During the 2017 season, Kelley was among the relievers manager Dusty Baker tried as closer, with Opening Day closer Blake Treinen being demoted due to ineffectiveness early in the season. Kelley himself lost the role by late May, with Baker moving rookie Koda Glover into the position due to Kelley's lack of durability. Kelley experienced dramatic increases in his rates of walks and home runs allowed over the first half of the season, landing on the disabled list twice (with a lower back strain in May and a right trapezius strain in June) as he struggled to a 7.00 ERA and 4.5 home run rate per nine innings. Those tendencies continued after he returned from the disabled list; by the time he suffered a season-ending elbow injury on September 22, he had allowed 12 home runs in 26 innings at the major league level and finished the year with a 7.27 ERA.

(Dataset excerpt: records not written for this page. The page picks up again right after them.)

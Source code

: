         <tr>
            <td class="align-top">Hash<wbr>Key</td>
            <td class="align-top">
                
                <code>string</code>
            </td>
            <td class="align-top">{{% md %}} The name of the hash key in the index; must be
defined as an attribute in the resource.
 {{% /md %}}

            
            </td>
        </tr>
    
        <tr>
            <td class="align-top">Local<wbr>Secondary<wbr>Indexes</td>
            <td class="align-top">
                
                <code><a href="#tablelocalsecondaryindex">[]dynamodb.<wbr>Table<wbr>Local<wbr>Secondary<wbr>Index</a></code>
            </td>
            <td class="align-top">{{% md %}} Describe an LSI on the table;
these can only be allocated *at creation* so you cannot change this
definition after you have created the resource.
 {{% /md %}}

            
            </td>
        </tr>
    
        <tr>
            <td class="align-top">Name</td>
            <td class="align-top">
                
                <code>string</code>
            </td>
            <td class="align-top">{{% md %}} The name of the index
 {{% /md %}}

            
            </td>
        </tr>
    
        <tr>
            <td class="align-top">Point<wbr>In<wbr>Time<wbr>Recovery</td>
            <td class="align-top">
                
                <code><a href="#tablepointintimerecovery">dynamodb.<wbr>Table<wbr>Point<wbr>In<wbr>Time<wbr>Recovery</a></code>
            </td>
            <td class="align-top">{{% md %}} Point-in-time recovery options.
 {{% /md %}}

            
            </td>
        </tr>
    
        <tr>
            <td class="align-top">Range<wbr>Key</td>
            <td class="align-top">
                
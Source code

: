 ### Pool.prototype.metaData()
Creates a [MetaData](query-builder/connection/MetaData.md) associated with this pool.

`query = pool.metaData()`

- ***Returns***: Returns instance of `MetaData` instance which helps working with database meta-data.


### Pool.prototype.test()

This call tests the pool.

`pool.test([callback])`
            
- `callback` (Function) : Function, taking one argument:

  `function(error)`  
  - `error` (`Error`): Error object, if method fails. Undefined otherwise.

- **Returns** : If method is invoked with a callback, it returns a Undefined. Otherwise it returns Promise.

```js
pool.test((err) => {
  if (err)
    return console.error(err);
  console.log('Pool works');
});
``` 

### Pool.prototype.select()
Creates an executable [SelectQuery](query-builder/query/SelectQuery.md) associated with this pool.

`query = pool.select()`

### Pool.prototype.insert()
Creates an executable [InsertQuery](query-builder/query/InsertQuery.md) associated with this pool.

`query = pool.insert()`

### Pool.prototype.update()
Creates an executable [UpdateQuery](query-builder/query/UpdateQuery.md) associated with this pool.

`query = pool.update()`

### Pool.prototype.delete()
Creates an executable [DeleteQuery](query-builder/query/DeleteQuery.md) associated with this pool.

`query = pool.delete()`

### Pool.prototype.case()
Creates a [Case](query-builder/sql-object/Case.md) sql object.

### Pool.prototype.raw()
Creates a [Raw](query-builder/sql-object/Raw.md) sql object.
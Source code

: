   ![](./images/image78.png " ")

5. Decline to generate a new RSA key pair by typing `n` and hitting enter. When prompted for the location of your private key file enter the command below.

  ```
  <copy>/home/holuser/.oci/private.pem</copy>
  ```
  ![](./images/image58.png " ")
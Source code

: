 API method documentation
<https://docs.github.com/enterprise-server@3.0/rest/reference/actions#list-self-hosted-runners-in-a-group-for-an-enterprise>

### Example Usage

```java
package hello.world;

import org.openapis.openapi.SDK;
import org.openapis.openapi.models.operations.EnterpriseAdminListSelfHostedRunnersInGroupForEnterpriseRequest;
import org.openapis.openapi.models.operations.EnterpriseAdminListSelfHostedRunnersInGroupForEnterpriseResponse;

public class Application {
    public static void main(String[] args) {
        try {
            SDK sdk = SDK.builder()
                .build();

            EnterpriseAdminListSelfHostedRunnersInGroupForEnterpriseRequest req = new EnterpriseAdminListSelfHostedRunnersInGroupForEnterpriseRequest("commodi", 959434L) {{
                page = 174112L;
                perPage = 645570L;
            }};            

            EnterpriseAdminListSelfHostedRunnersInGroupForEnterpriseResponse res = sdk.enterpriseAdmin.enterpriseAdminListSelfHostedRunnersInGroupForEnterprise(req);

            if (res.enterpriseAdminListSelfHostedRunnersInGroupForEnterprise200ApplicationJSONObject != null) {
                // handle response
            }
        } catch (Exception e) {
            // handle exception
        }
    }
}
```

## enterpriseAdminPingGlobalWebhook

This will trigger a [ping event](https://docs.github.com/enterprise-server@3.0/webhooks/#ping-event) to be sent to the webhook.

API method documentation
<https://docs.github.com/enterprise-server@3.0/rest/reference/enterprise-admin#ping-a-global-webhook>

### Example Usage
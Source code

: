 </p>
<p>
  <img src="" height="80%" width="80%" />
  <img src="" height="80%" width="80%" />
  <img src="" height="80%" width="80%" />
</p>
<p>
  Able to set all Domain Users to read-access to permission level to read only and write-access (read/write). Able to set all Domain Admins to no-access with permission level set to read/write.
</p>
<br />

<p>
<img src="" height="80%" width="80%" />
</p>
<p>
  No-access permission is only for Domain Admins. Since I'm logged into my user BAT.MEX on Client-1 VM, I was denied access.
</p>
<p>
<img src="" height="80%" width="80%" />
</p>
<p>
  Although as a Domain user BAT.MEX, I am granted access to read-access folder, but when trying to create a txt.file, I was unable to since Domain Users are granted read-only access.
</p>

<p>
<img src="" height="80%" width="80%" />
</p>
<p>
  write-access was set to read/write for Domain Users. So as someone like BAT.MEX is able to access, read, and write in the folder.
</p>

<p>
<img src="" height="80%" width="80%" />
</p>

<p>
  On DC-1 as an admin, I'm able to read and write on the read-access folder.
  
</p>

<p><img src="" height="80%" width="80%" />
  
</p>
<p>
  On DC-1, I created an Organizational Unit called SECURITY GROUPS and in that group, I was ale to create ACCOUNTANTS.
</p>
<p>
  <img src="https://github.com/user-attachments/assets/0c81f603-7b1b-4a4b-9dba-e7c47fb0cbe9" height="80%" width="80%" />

While still struggling with his home run rate and injury issues, Kelley enjoyed a rebound performance over the first half of the 2018 season, pitching to a 3.34 ERA through the month of July. On July 31, 2018, Kelley was called to pitch the ninth inning with the Nationals holding a 25–1 lead over the New York Mets. After allowing a two-run home run to Austin Jackson, Kelley angrily threw his glove to the ground and glared into the Nationals' dugout. On August 1, Kelley was designated for assignment by the Nationals, who called his outburst "selfish" and "disrespectful to the organization". Kelley said he "acted like a baby" but denied his intent was to show up manager Dave Martinez.

===Oakland Athletics===
On August 5, 2018, Kelley was traded to the Oakland Athletics in exchange for an international signing bonus slot. He became a free agent following the season.

===Texas Rangers===
On January 29, 2019, Kelley signed a one-year contract with a club option, with the Texas Rangers. He became a free agent after the season.

On March 10, 2021, Kelley confirmed his retirement in a Twitter response to Tim Dillard, who had retired the same day.

==Personal life==
Kelley was born on April 26, 1984, in Louisville, Kentucky, to Dennis and Rhonda Kelley. Before making it to the major leagues, Kelley worked at a golf course during the winter to make money. Kelley has a younger brother, Justin. Kelley has 4 children, two sons and one daughter. He is married to Kristina Kelley. On May 16, 2019, he underwent surgery to remove two lumps from his vocal cords, which tested as benign.